La scalata della piramide di sale di Antonio Conticello, recensione di Daniela Domenici

“…non rimaneva che puntare alla scalata. In un paio di minuti se la ritrovarono davanti in tutta la sua magnificenza; solamente in quel momento ebbero il coraggio di prendersi per mano per iniziare l’arrampicata. Poggiarono i piedi sull’ammasso di sale…cercarono di mantenersi in equilibrio con le mani, aggrappandosi al sale che franava sotto il peso dei loro corpi…a quel punto non sapevano più se stavano facendo una bravata o se la sfida apparteneva già da tempo al loro destino. Sentivano il desiderio di penetrare nei granelli di sale, di immergersi in un bagno di sapienza. La loro coscienza, la loro anima sarebbe stata salata, la loro vita sarebbe stata vivificata come in una simbolica scalata a Dio…”: in queste frasi è racchiusa una delle tematiche di “La scalata della piramide di sale”, opera prima di Antonio Conticello, autore di origine siciliana che da anni vive e opera in Lombardia, il tema della fede, profonda e radicata, dell’autore e il sale come suo simbolo, essere sale tra la gente, come dice il messaggio evangelico. E come pertinente finale del suo libro Conticello ci regala un poetico brano dal Qoèlet, uno dei libri dell’Antico Testamento.

L’altra tematica forte è quella dell’amicizia, della fratellanza, infatti i protagonisti di questa storia sono quattro ragazzini, Antonio (l’autore), Domenico, Vinicio e Roberto, i quattro dell’avemaria, anzi semplicemente i Quattro i quali, nonostante le differenze di status sociale, sono legati da un vincolo d’affetto che oltrepassa questo gap e li fa crescere, sempre insieme, attraverso le sfide che la vita pone loro davanti, piccole e grandi, come quella che ho citato in apertura, la scalata della più grande piramide di sale, la Regina, e quella, ancora più appassionante, dolorosa e traumatica dell’episodio dell’hangar dirigibili di Augusta, un monumento di alta ingegneria dell’inizio del ‘900 che è stato da poco restaurato e restituito alla fruizione dei cittadini.
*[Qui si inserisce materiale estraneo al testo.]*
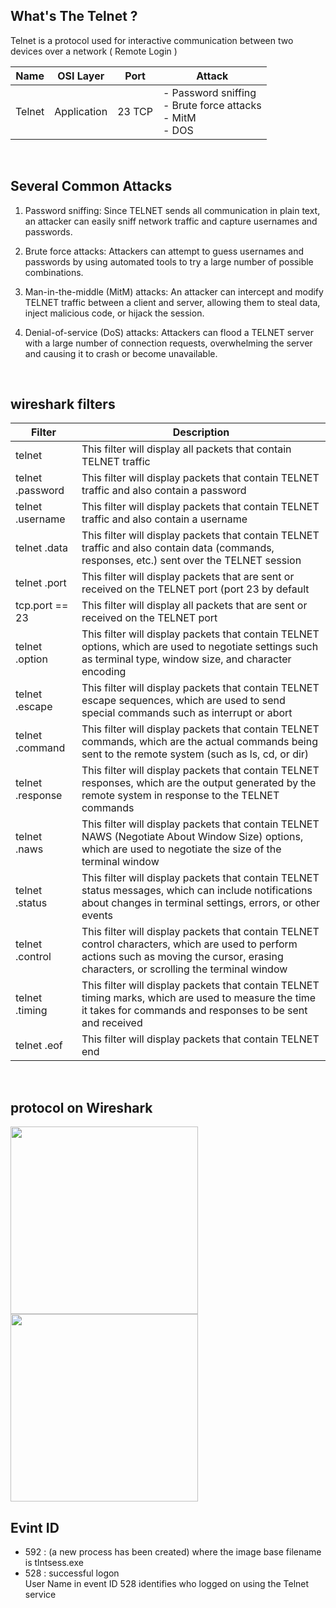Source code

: 
## What's The Telnet ?
Telnet is a protocol used for interactive communication between two devices over a network ( Remote Login )

| Name  | OSI Layer | Port | Attack  |
| ---   | ---       | ---  | ---     |
| Telnet | Application  | 23 TCP     |  - Password sniffing <br> - Brute force attacks <br> - MitM <br> - DOS   |

<BR>

## Several Common Attacks 

1. Password sniffing: Since TELNET sends all communication in plain text, an attacker can easily sniff network traffic and capture usernames and passwords.

2. Brute force attacks: Attackers can attempt to guess usernames and passwords by using automated tools to try a large number of possible combinations.

3. Man-in-the-middle (MitM) attacks: An attacker can intercept and modify TELNET traffic between a client and server, allowing them to steal data, inject malicious code, or hijack the session.

4. Denial-of-service (DoS) attacks: Attackers can flood a TELNET server with a large number of connection requests, overwhelming the server and causing it to crash or become unavailable.


<BR>
  

## wireshark filters

| Filter  | Description |
| -------- | --- |
| telnet    |    This filter will display all packets that contain TELNET traffic  |
| telnet .password   |    This filter will display packets that contain TELNET traffic and also contain a password  |
| telnet .username   |    This filter will display packets that contain TELNET traffic and also contain a username  |
| telnet .data   |    This filter will display packets that contain TELNET traffic and also contain data (commands, responses, etc.) sent over the TELNET session  |
| telnet .port   |    This filter will display packets that are sent or received on the TELNET port (port 23 by default  |
tcp.port == 23   |    This filter will display all packets that are sent or received on the TELNET port  |
| telnet .option   |    This filter will display packets that contain TELNET options, which are used to negotiate settings such as terminal type, window size, and character encoding  |
| telnet .escape   |    This filter will display packets that contain TELNET escape sequences, which are used to send special commands such as interrupt or abort  |
| telnet .command   |    This filter will display packets that contain TELNET commands, which are the actual commands being sent to the remote system (such as ls, cd, or dir)  |
| telnet .response   |    This filter will display packets that contain TELNET responses, which are the output generated by the remote system in response to the TELNET commands  |
| telnet .naws   |    This filter will display packets that contain TELNET NAWS (Negotiate About Window Size) options, which are used to negotiate the size of the terminal window  |
| telnet .status   |    This filter will display packets that contain TELNET status messages, which can include notifications about changes in terminal settings, errors, or other events  |
| telnet .control   |    This filter will display packets that contain TELNET control characters, which are used to perform actions such as moving the cursor, erasing characters, or scrolling the terminal window  |
| telnet .timing   |    This filter will display packets that contain TELNET timing marks, which are used to measure the time it takes for commands and responses to be sent and received  |
| telnet .eof   |    This filter will display packets that contain TELNET end  |   of  |   file (EOF) markers, which indicate the end of a TELNET session or file.


 <BR>

## protocol on Wireshark
  
<img src="https://raw.githubusercontent.com/ahmed-kamal-el-maghraby/Images/main/TEL1.PNG" height="300" >
<img src="https://raw.githubusercontent.com/ahmed-kamal-el-maghraby/Images/main/tel3.png" height="300" >

  
<BR>

## Evint ID
  
+ 592  :  (a new process has been created) where the image base filename is tlntsess.exe
+ 528  : successful logon <BR>
User Name in event ID 528 identifies who logged on using the Telnet service
  
 <BR>

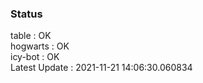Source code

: ### Status


table : OK  
hogwarts : OK  
icy-bot : OK  
Latest Update : 2021-11-21 14:06:30.060834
Perché Augusta è il terzo “argomento” forte di Antonio Conticello, insieme alla fede e all’amicizia, la città in cui è cresciuto, che lui ribattezza “Austa” come viene chiamata nel dialetto locale e, infatti, “austanisi” ne sono gli abitanti; ecco come l’autore la definisce “situata sul lembo orientale del diamante più prezioso di cui il Padreterno abbia fatto dono all’incantevole Mediterraneo: la terra di Sicilia”; a metà strada tra Catania e Siracusa, aggiungo io, ci ho vissuto per ben trent’anni e ho riconosciuto molte delle persone di cui Conticello parla pur avendo loro cambiato i nomi, in nome della privacy. Ma le strade, i luoghi sono proprio quelli, perfettamente riconoscibili e da lui amatissimi, e riesce a renderli ancora più vivi usando molti termini dialettali tipici di cui fornisce la traduzione nel glossario posto a fine libro. Formidabili i dialoghi, i modi di dire, le litanie in dialetto stretto che colorano la storia e la rendono più viva e vera, soprattutto per chi quella lingua la conosce e l’ama come la sottoscritta; i non siculi incontreranno delle inevitabili difficoltà di comprensione ma…Camilleri docet!!!